ENTRIES SHOWN:
Content starts

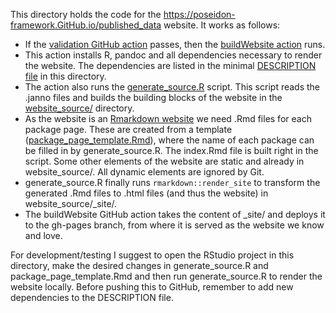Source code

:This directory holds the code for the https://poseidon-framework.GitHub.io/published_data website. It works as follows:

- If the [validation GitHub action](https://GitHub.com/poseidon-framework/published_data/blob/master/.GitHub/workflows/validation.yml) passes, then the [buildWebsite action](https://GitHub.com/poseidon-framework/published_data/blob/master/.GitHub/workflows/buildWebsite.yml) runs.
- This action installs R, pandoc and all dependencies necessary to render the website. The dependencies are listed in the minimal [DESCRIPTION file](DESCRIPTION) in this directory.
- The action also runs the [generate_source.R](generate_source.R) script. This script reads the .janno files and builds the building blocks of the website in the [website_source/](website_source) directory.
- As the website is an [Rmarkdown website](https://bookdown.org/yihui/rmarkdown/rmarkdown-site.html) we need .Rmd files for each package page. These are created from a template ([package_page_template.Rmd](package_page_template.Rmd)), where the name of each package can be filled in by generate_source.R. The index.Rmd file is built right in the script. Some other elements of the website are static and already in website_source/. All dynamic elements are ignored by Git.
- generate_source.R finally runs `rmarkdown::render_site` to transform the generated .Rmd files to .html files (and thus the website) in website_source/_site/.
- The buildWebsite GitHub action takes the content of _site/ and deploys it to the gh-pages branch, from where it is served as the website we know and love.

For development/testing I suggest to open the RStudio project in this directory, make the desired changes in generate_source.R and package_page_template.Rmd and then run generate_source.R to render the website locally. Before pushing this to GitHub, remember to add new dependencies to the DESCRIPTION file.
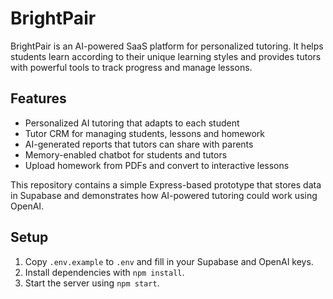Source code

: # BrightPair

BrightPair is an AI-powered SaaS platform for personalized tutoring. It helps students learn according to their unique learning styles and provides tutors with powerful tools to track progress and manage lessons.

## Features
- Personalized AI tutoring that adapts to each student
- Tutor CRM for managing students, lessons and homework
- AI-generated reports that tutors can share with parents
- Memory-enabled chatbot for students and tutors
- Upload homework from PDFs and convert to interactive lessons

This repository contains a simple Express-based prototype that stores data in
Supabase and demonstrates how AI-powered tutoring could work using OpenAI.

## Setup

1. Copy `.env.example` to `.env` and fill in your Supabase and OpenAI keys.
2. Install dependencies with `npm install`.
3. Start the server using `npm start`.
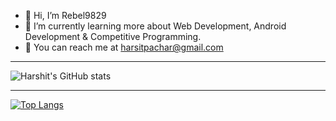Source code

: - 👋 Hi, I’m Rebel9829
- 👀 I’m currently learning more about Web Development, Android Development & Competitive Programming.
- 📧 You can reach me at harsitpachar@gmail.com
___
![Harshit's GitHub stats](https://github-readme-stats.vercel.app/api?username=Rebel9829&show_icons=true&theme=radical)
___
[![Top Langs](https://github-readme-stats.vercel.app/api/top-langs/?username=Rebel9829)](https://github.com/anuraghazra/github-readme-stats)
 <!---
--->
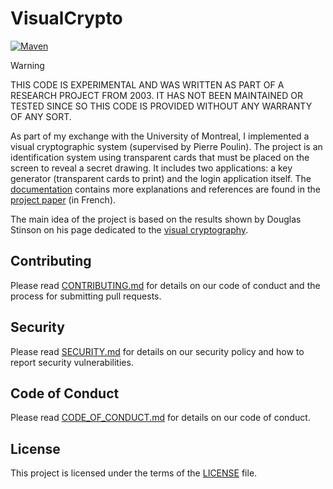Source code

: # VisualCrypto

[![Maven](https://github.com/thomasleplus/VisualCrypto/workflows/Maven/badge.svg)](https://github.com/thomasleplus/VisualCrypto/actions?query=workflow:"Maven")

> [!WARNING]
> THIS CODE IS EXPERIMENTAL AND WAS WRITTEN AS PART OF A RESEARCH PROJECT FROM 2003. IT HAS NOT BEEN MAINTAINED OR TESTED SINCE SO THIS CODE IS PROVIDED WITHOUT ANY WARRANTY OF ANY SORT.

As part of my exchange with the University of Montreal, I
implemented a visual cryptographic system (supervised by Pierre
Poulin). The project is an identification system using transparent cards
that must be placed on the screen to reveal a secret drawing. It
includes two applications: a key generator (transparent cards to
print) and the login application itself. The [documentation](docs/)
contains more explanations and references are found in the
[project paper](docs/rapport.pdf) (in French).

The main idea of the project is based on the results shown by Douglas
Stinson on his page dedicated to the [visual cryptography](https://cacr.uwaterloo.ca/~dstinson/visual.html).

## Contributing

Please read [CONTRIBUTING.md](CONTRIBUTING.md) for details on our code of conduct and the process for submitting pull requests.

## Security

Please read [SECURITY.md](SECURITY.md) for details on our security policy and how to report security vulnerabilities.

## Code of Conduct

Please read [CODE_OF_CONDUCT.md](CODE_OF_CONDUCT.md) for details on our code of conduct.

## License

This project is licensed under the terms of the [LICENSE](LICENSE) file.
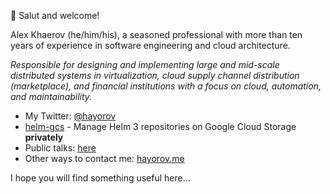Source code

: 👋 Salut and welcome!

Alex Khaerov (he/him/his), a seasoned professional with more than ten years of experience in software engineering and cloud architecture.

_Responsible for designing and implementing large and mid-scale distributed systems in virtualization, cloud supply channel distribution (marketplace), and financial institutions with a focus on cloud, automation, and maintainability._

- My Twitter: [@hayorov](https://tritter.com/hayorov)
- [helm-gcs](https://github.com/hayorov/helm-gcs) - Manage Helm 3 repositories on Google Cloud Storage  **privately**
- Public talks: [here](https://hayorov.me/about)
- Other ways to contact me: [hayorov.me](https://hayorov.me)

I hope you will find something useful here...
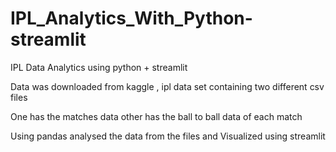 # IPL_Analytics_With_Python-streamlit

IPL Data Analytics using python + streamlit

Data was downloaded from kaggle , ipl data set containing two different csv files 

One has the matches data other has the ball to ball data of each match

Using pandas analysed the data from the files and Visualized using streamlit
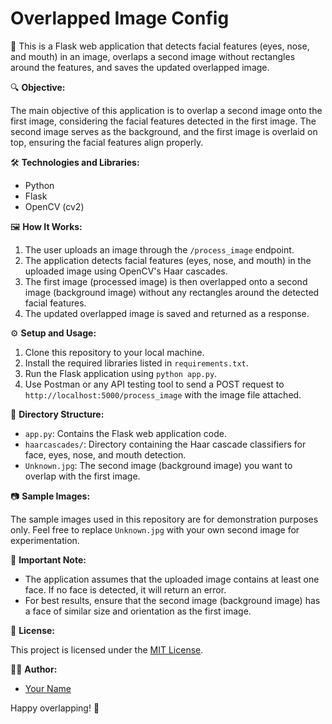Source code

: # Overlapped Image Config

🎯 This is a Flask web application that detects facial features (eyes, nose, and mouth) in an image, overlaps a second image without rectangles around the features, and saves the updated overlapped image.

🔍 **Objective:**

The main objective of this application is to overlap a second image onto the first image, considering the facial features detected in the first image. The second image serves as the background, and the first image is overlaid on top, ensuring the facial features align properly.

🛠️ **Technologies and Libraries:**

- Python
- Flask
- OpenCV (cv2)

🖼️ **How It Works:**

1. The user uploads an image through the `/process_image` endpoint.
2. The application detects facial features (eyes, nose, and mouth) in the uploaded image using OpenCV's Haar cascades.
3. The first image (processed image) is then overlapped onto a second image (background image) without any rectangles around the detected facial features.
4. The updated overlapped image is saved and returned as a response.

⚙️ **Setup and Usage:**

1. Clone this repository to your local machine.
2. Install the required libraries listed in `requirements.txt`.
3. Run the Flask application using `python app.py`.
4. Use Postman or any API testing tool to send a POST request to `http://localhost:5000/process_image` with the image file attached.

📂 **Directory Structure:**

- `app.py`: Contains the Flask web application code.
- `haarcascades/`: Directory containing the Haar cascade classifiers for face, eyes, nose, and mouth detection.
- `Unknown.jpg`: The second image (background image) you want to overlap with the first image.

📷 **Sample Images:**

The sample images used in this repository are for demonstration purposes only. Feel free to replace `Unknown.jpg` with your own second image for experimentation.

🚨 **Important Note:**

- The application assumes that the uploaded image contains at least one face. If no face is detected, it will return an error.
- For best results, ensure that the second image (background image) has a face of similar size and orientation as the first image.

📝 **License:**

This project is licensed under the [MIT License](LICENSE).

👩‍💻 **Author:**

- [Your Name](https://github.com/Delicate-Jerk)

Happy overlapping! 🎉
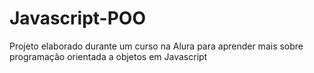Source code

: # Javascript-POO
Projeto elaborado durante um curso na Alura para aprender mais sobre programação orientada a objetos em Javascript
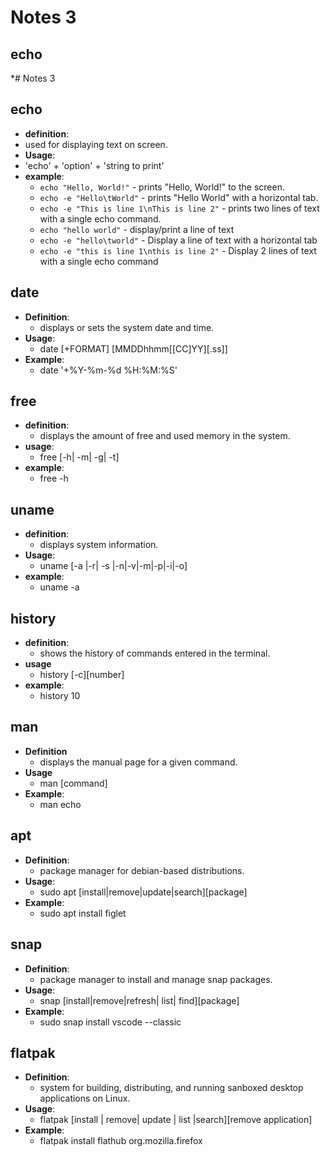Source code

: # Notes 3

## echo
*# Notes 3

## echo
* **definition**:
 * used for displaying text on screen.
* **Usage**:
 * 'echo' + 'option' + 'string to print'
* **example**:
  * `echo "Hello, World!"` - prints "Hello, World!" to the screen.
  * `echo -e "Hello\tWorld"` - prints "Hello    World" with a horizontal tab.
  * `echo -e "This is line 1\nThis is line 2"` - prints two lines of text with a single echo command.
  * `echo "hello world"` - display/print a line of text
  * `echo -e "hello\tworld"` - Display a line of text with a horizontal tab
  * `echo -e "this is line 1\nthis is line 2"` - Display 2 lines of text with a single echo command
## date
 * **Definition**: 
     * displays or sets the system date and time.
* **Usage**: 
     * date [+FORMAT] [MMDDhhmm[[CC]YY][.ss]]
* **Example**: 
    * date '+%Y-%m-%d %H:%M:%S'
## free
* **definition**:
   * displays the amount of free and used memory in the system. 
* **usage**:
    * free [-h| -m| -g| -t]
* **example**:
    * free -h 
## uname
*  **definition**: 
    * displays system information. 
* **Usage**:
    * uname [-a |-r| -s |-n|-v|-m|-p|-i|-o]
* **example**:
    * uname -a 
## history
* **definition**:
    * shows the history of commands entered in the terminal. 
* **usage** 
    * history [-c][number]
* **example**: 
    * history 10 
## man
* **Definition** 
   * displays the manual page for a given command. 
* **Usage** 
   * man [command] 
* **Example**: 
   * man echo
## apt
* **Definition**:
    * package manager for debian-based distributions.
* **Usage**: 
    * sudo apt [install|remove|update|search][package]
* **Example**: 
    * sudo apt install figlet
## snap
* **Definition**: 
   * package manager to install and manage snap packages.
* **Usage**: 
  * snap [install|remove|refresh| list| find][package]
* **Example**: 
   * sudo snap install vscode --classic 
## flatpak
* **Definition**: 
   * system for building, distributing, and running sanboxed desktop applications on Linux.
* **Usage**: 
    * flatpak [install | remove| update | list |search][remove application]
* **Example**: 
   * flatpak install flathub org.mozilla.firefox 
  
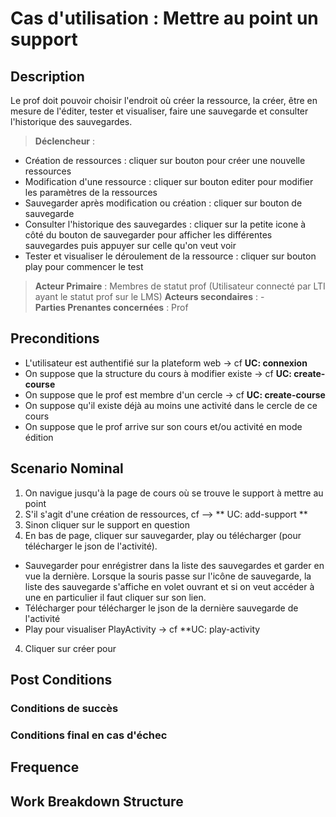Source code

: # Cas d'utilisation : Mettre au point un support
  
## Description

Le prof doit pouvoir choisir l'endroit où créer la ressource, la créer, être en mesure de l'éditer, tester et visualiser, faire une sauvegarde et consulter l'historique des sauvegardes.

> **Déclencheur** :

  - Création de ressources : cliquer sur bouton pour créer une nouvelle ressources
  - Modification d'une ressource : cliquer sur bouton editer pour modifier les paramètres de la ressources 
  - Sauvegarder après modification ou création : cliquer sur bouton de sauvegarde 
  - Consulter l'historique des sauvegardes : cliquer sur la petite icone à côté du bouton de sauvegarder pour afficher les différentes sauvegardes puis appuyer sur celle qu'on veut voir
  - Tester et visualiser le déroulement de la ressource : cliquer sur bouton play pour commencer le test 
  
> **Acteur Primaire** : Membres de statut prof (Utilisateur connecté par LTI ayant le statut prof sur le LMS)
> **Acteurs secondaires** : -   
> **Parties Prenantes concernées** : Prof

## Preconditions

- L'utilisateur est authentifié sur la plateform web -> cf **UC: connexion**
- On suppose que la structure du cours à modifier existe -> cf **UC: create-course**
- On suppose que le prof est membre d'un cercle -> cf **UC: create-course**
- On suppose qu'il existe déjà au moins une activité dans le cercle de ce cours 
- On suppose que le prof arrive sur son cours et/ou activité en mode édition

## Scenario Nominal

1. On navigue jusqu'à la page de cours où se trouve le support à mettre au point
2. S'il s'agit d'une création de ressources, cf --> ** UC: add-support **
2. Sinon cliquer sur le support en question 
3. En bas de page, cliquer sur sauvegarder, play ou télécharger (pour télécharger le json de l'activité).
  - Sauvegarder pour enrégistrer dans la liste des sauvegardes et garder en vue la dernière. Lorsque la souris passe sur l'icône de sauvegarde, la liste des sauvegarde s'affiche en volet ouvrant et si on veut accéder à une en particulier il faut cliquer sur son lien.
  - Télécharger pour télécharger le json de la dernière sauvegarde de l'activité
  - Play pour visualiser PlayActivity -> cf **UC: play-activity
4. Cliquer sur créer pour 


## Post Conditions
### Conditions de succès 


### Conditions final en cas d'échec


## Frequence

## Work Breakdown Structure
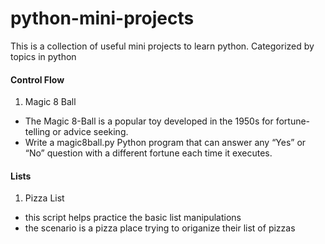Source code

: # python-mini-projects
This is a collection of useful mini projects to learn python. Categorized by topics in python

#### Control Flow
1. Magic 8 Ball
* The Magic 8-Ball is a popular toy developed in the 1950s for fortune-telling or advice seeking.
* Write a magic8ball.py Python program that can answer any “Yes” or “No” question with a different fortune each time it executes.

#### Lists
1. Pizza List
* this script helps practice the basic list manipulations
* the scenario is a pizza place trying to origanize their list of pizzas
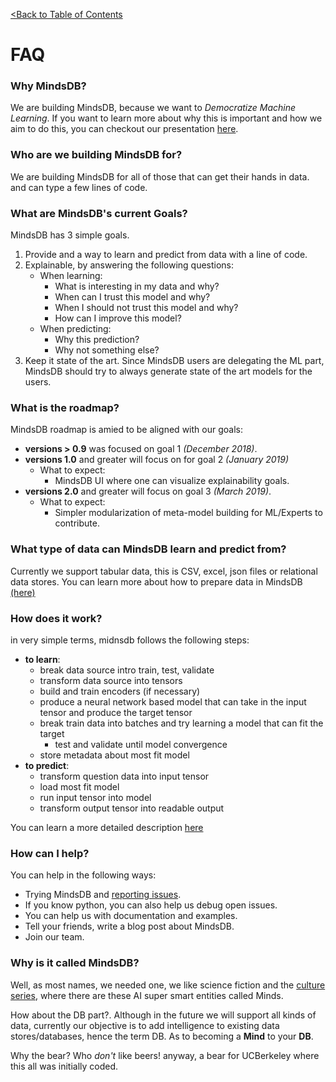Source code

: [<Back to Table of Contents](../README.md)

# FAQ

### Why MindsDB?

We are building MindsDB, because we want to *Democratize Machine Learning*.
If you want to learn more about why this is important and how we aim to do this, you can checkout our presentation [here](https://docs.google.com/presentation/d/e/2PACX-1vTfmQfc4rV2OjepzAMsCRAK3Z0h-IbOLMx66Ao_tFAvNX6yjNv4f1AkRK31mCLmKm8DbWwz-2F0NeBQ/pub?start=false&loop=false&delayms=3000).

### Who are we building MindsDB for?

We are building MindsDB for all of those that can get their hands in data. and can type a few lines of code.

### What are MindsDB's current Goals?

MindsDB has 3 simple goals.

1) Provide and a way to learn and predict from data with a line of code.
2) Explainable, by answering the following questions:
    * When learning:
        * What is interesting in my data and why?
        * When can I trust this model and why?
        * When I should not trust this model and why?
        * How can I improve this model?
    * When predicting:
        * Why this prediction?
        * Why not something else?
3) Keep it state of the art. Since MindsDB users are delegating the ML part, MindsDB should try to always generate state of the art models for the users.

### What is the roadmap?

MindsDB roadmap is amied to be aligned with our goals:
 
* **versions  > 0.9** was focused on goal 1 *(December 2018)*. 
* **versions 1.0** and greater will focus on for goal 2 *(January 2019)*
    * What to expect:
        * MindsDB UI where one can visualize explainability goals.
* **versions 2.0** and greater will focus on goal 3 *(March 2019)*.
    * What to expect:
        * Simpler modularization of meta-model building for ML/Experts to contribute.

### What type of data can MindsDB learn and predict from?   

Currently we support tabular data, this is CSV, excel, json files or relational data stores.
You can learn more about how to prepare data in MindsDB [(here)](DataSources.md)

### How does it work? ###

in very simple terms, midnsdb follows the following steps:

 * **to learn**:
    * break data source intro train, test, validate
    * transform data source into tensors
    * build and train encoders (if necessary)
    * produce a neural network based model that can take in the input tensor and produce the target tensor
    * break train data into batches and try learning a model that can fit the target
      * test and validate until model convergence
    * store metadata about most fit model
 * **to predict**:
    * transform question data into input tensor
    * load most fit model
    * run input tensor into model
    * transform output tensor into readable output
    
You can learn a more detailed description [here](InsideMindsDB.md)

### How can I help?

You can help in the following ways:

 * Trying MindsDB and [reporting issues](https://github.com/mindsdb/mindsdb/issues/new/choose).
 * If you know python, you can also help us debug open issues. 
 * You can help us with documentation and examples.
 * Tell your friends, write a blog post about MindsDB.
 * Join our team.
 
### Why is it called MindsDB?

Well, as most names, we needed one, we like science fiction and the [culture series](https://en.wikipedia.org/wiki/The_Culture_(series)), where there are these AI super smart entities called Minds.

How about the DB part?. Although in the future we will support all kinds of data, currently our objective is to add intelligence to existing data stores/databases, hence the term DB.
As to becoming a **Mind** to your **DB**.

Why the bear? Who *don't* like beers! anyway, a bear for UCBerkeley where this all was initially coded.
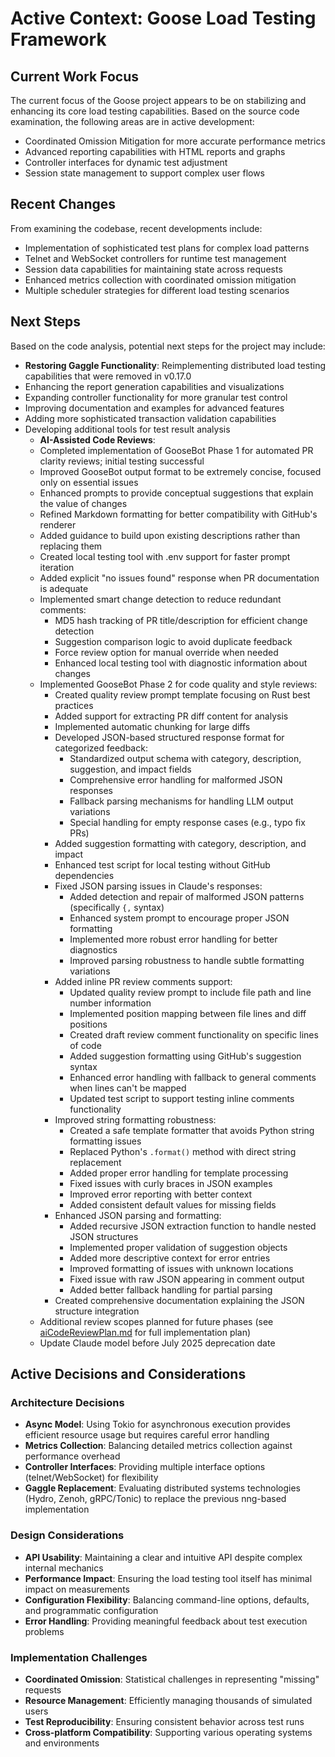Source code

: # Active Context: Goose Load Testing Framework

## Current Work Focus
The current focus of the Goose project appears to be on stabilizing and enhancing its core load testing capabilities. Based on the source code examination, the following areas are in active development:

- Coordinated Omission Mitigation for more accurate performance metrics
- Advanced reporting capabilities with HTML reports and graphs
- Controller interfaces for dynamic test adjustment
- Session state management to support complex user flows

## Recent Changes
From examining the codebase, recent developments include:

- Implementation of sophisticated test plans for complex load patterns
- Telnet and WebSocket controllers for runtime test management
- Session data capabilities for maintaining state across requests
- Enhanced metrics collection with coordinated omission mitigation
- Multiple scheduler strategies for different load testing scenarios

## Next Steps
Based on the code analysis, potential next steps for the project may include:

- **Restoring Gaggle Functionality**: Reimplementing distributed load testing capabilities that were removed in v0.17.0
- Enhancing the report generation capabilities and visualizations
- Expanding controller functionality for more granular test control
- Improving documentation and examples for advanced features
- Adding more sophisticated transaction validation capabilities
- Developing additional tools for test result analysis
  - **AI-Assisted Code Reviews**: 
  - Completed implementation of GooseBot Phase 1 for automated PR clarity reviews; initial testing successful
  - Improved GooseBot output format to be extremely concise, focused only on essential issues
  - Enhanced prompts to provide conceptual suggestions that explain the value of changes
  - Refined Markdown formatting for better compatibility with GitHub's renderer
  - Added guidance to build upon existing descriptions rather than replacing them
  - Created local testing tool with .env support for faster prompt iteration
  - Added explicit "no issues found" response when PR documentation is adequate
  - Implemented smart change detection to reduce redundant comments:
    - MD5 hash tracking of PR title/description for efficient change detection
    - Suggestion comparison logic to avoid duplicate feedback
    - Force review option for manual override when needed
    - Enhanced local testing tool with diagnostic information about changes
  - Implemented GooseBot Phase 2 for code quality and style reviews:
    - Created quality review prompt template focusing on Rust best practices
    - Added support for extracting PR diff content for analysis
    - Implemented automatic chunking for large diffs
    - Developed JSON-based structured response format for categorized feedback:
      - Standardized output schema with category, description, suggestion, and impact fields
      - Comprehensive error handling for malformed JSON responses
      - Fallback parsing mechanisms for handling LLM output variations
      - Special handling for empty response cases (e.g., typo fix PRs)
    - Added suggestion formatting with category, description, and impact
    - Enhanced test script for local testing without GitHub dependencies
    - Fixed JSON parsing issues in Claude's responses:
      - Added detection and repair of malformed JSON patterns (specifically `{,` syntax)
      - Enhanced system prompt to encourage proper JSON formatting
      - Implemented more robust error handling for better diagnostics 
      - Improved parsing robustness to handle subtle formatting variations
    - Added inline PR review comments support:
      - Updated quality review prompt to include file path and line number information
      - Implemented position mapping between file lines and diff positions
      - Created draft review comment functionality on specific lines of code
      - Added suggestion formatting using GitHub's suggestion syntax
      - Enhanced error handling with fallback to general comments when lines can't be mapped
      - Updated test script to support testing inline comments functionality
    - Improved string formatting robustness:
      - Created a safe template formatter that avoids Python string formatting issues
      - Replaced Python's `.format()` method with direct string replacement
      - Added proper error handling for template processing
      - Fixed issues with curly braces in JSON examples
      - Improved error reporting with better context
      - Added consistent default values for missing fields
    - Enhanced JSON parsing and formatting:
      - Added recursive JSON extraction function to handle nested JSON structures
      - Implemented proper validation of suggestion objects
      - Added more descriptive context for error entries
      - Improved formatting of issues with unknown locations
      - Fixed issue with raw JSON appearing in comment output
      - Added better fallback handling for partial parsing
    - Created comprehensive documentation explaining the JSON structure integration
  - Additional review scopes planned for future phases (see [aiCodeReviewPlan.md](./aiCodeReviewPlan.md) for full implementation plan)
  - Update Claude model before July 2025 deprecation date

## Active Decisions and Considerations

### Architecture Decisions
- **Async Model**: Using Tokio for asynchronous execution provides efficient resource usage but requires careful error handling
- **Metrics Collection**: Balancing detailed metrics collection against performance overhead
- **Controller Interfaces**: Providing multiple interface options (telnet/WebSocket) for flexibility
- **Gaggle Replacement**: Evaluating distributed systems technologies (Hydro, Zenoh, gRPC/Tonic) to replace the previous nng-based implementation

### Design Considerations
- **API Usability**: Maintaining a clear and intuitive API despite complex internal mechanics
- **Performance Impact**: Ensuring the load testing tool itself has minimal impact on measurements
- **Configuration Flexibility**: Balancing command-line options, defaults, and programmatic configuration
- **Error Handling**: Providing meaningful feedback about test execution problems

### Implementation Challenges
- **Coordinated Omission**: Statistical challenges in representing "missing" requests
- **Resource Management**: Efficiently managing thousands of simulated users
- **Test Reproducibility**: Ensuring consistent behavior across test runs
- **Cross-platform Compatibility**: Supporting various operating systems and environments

Content ends

WHAT TO DO: Tell how many lines of the listing include the word "execution"; the number alone is the answer.

EXERCISE RESPONSE: 2